1. One gallon of soft drink is made of 40% orange juice and 60% water, how many additional gallons of orange juice must be mixed in to make the orange juice 60% of the soft drink?

2. How many gallons of water must be mixed with 1 gallon of a 15% salt solution to obtain a 10% salt solution.

The solution to the first, as an algebraic expression, is the following:
(0.4 + x)/(1 + x) = 0.6 ;

whilst the solution to the second is the following:
0.15/(1 + x) = 0.1

Can someone please explain why the formulas are not the same; more specifically, why is the 2nd formula not (0.15 + x)/(1+x) = 0.1?

Many thanks in advance for all contributions,

First lets find how the two questions are similar.
The first asks how much orange juice needs to be added to increase the concentration of orange juice.
The second asks how much Water needs to be added to a Salt solution to Decrease the salinity of the mixture.

If you want to set up the questions to look the same I would ask the second one like this
How much water needs to be added to a 85% salt water solution to increase the amount of water to be 90%.

If you ask it this way then the structure of the equations you use to solve should be the same.[/u]

Baldini wrote:Hi,
I'm trying to brush up on my "concentration/ mixture" type questions and have come across a problem which I can not solve. It relates to two similar questions:

1. One gallon of soft drink is made of 40% orange juice and 60% water, how many additional gallons of orange juice must be mixed in to make the orange juice 60% of the soft drink?

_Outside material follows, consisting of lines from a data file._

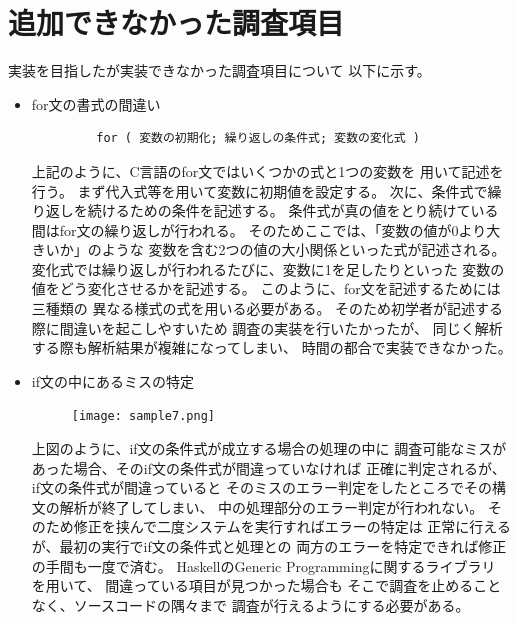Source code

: \documentclass{csspaper}
\begin{document}
      \section{追加できなかった調査項目}
      実装を目指したが実装できなかった調査項目について
      以下に示す。
      \begin{itemize}
         \item for文の書式の間違い
         
         \begin{lstlisting}
         for ( 変数の初期化; 繰り返しの条件式; 変数の変化式 )
         \end{lstlisting}
         
         上記のように、C言語のfor文ではいくつかの式と1つの変数を
         用いて記述を行う。
         まず代入式等を用いて変数に初期値を設定する。
         次に、条件式で繰り返しを続けるための条件を記述する。
         条件式が真の値をとり続けている間はfor文の繰り返しが行われる。
         そのためここでは、「変数の値が0より大きいか」のような
         変数を含む2つの値の大小関係といった式が記述される。
         変化式では繰り返しが行われるたびに、変数に1を足したりといった
         変数の値をどう変化させるかを記述する。
         このように、for文を記述するためには三種類の
         異なる様式の式を用いる必要がある。
         そのため初学者が記述する際に間違いを起こしやすいため
         調査の実装を行いたかったが、
         同じく解析する際も解析結果が複雑になってしまい、
         時間の都合で実装できなかった。
         
         \item if文の中にあるミスの特定
         
         \begin{figure}[h]
            \centering
            \texttt{[image: sample7.png]}
         \end{figure}
         
         上図のように、if文の条件式が成立する場合の処理の中に
         調査可能なミスがあった場合、そのif文の条件式が間違っていなければ
         正確に判定されるが、if文の条件式が間違っていると
         そのミスのエラー判定をしたところでその構文の解析が終了してしまい、
         中の処理部分のエラー判定が行われない。
         そのため修正を挟んで二度システムを実行すればエラーの特定は
         正常に行えるが、最初の実行でif文の条件式と処理との
         両方のエラーを特定できれば修正の手間も一度で済む。
         HaskellのGeneric Programmingに関するライブラリ \cite{14}を用いて、
         間違っている項目が見つかった場合も
         そこで調査を止めることなく、ソースコードの隅々まで
         調査が行えるようにする必要がある。


\end{itemize}
\end{document}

2. How many gallons of water must be mixed with 1 gallon of a 15% salt solution to obtain a 10% salt solution.

The solution to the first, as an algebraic expression, is the following:
(0.4 + x)/(1 + x) = 0.6 ;

whilst the solution to the second is the following:
0.15/(1 + x) = 0.1

Can someone please explain why the formulas are not the same; more specifically, why is the 2nd formula not (0.15 + x)/(1+x) = 0.1?

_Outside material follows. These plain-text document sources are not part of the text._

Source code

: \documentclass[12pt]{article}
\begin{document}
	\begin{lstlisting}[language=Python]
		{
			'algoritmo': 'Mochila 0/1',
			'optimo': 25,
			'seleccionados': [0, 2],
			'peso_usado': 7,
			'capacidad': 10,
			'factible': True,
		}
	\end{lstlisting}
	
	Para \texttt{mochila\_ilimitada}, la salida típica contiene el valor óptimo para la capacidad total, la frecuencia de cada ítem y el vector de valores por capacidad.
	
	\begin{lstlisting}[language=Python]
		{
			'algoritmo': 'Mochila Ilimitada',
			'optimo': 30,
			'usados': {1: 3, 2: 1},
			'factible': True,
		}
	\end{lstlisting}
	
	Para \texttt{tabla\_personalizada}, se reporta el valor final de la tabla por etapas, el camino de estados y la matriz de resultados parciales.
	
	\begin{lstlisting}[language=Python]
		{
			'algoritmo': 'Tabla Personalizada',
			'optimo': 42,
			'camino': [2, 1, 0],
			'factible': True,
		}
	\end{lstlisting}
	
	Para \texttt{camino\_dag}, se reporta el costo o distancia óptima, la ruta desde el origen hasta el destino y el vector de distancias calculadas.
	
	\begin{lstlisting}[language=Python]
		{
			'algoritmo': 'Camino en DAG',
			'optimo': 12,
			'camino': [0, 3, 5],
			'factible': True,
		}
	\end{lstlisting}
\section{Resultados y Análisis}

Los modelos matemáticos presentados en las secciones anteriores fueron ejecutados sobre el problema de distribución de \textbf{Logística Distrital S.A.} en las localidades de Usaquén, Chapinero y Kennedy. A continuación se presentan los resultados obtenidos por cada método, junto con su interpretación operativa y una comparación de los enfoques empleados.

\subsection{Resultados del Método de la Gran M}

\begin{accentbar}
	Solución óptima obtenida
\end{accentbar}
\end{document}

Many thanks in advance for all contributions,

There is no formula used here.. or at least I don't see any formula being used.. except just a logical percentage equation..

1. Let's say 0.4g orange juice and 0.6g water are present and you add x gallons orange juice. So the percentage of orange juice after you add this x gallons of orange juice to the whole mixture would be
Total orange juice present/Total volume of juice

Total orange juice now is 0.4 + x
and total juice is 0.4 + 0.6 + x = 1 + x

=> (0.4 + x)/(1 + x) = 0.6 As you see, this is no formula but just a logical percentage equation.. that's it..

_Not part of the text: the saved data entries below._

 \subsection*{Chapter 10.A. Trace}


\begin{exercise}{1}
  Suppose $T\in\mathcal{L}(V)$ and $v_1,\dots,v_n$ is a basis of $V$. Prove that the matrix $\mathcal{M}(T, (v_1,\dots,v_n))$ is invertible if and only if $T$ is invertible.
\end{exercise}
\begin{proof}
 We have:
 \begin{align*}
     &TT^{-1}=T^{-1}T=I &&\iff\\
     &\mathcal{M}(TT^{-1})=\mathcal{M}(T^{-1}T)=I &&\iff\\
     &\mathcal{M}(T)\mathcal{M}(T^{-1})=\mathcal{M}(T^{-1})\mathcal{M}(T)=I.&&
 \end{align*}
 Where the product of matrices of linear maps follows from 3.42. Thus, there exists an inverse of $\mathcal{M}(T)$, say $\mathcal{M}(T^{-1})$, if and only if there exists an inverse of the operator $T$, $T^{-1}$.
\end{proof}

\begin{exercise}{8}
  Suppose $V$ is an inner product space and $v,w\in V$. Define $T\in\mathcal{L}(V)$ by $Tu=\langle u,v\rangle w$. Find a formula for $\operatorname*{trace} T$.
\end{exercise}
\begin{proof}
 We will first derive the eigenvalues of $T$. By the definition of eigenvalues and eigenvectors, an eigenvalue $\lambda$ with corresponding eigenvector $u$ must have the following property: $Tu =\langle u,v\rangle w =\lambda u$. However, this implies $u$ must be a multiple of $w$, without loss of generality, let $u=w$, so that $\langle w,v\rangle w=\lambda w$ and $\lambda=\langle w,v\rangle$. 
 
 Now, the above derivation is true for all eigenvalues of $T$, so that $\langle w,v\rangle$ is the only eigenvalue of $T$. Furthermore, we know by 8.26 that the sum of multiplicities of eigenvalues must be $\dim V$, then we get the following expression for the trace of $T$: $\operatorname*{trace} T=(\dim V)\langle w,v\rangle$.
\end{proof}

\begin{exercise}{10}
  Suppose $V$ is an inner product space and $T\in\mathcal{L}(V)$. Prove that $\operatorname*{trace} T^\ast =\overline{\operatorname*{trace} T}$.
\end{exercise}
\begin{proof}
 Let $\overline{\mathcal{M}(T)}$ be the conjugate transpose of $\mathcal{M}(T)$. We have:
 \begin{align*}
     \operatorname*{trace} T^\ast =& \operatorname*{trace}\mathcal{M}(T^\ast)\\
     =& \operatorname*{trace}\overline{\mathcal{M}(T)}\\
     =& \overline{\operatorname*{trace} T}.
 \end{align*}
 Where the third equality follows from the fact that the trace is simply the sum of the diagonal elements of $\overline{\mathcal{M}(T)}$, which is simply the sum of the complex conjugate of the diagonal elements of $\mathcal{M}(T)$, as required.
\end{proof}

2. The above is the same logic used in this 2nd question too..

0.15 = salt present
1 = total volume of salt and water
x = water added.. and here we need to equate this to percentage of salt after water is added.. that percentage is 10% because that's what is given to us in the question.

so it just becomes.. 0.15/(1 + x) = 0.1

I couldn't think of a simpler way to explain this.. HTH